Ramanan (00:09:06) - I'm going to dig us into the book. And, you know, before I do that, just to elevate up a little bit, you know, I could describe the book for our audience, but I think they want to hear the author describe it.
Omar (00:09:21) - Yeah, What Strange Paradise is a story of a child refugee who washes up on an unnamed western island somewhere off the coast of Europe. I think of it as a repurposed Peter Pan. That's the story of Peter Pan reinterpreted as the story of a contemporary child refugee. And it's very much about the idea of what we do to the people we consider to be subhuman and how necessary it is in contemporary society to have a growing class of human beings that we consider to be subhuman. But at its core, I think of it as a reinterpreted fairy tale. The story of Peter Pan retold as the story of a contemporary child refugee.

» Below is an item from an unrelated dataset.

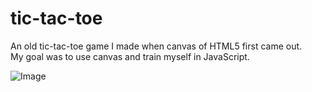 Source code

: # tic-tac-toe
An old tic-tac-toe game I made when canvas of HTML5 first came out.<br>
My goal was to use canvas and train myself in JavaScript.

![Image](https://i.imgur.com/3X2yhS2.png?1)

Ramanan (00:10:04) - That explains the puzzling epigraph. So we would note that. An observation, you know, both Molly and I obviously read the book, loved the book, would encourage everyone listening to this podcast to read it for multiple reasons. But you know, we can start with it's just great writing. An observation from the book is, you know, the individual characters seem they just seem very autonomous in an isolated way, unhappy, a sense of emptiness, a longing for something more, not just in a concrete material sense. And we connected this with American ideals around individualism and the damage that can cause.